What do you feel are three habits necessary for highly successful engineers?

These may sound like clichés but engineers who have a habit of being curious, who are always thinking, and who are always learning will be successful. As engineers, we are trained to identify, analyze, and solve problems, and to do so we need to be constantly asking questions, looking for options and solutions, and learning from what works and what does not work.

What are the top three things that you would recommend current engineering students do before they graduate?

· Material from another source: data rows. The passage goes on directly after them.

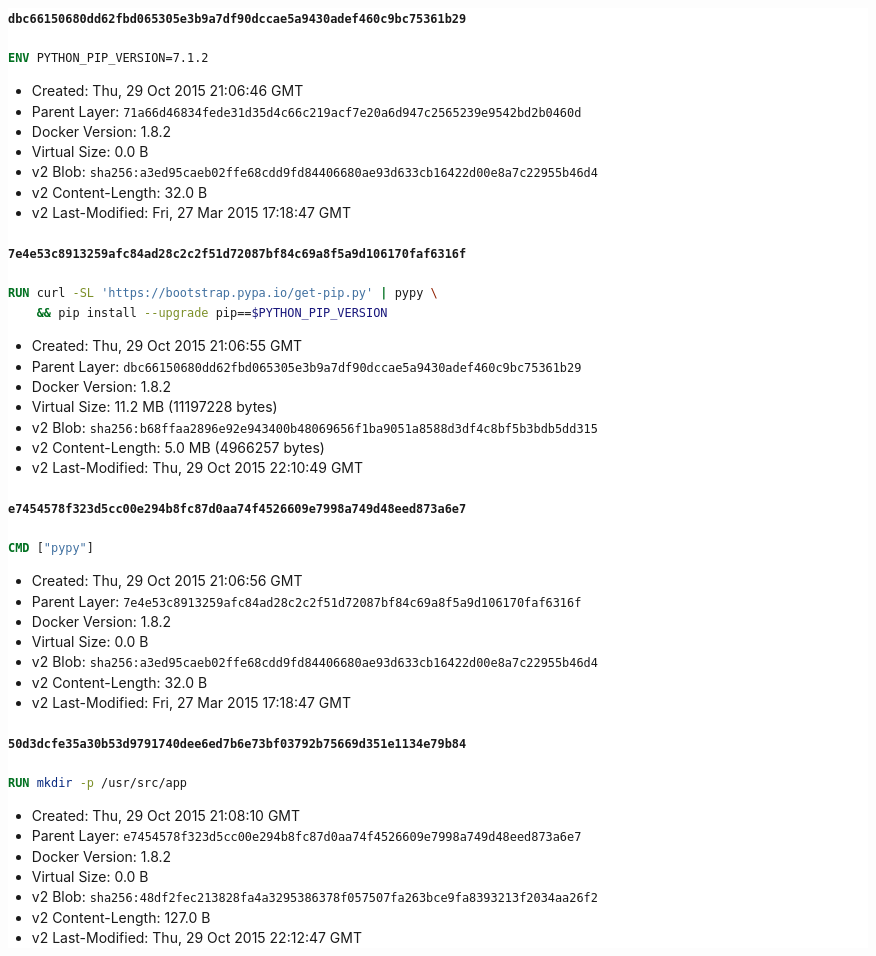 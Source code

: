 #### `dbc66150680dd62fbd065305e3b9a7df90dccae5a9430adef460c9bc75361b29`

```dockerfile
ENV PYTHON_PIP_VERSION=7.1.2
```

-	Created: Thu, 29 Oct 2015 21:06:46 GMT
-	Parent Layer: `71a66d46834fede31d35d4c66c219acf7e20a6d947c2565239e9542bd2b0460d`
-	Docker Version: 1.8.2
-	Virtual Size: 0.0 B
-	v2 Blob: `sha256:a3ed95caeb02ffe68cdd9fd84406680ae93d633cb16422d00e8a7c22955b46d4`
-	v2 Content-Length: 32.0 B
-	v2 Last-Modified: Fri, 27 Mar 2015 17:18:47 GMT

#### `7e4e53c8913259afc84ad28c2c2f51d72087bf84c69a8f5a9d106170faf6316f`

```dockerfile
RUN curl -SL 'https://bootstrap.pypa.io/get-pip.py' | pypy \
	&& pip install --upgrade pip==$PYTHON_PIP_VERSION
```

-	Created: Thu, 29 Oct 2015 21:06:55 GMT
-	Parent Layer: `dbc66150680dd62fbd065305e3b9a7df90dccae5a9430adef460c9bc75361b29`
-	Docker Version: 1.8.2
-	Virtual Size: 11.2 MB (11197228 bytes)
-	v2 Blob: `sha256:b68ffaa2896e92e943400b48069656f1ba9051a8588d3df4c8bf5b3bdb5dd315`
-	v2 Content-Length: 5.0 MB (4966257 bytes)
-	v2 Last-Modified: Thu, 29 Oct 2015 22:10:49 GMT

#### `e7454578f323d5cc00e294b8fc87d0aa74f4526609e7998a749d48eed873a6e7`

```dockerfile
CMD ["pypy"]
```

-	Created: Thu, 29 Oct 2015 21:06:56 GMT
-	Parent Layer: `7e4e53c8913259afc84ad28c2c2f51d72087bf84c69a8f5a9d106170faf6316f`
-	Docker Version: 1.8.2
-	Virtual Size: 0.0 B
-	v2 Blob: `sha256:a3ed95caeb02ffe68cdd9fd84406680ae93d633cb16422d00e8a7c22955b46d4`
-	v2 Content-Length: 32.0 B
-	v2 Last-Modified: Fri, 27 Mar 2015 17:18:47 GMT

#### `50d3dcfe35a30b53d9791740dee6ed7b6e73bf03792b75669d351e1134e79b84`

```dockerfile
RUN mkdir -p /usr/src/app
```

-	Created: Thu, 29 Oct 2015 21:08:10 GMT
-	Parent Layer: `e7454578f323d5cc00e294b8fc87d0aa74f4526609e7998a749d48eed873a6e7`
-	Docker Version: 1.8.2
-	Virtual Size: 0.0 B
-	v2 Blob: `sha256:48df2fec213828fa4a3295386378f057507fa263bce9fa8393213f2034aa26f2`
-	v2 Content-Length: 127.0 B
-	v2 Last-Modified: Thu, 29 Oct 2015 22:12:47 GMT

First and foremost, I would definitely recommend students to seize the moment and pursue opportunities that are available on campus, whether it is completing academic coursework outside of the immediate field of study, joining an interesting club, or meeting new people. Although it seems like a long time between entering UBC to the day you graduate, time goes by very quickly and opportunities come and go in an instant. Interesting experiences enrich our lives and allow us to grow.

Secondly, I would highly recommend students to network and build connections with others through relevant organizations and associations both within UBC as well as externally in industry. Looking for employment opportunities really needs to start from Day 1 at university rather than after graduation. Strong networking and communication skills are essential to get a head start and join today’s workforce.

Thirdly, and perhaps most importantly, I would recommend students to explore what it means to work in the industry which is critical to help gauge whether the type of work is truly interesting and appealing. Whether it is joining the Co-op program or spending a summer in a laboratory, it is highly beneficial to gain experience and to use the experience to evaluate whether it is a viable and desirable career path.

If you could go back in time, what would you do differently?

I was a bookworm while in school. If I could go back in time, I would definitely make better use of my time to explore and expand beyond studying textbooks, and immerse in the experience of being a member of the UBC community. Looking back, maintaining good grades was important, but at times it was at the expense of meeting new people and exploring different opportunities. Definitely not the advice that I would give students today!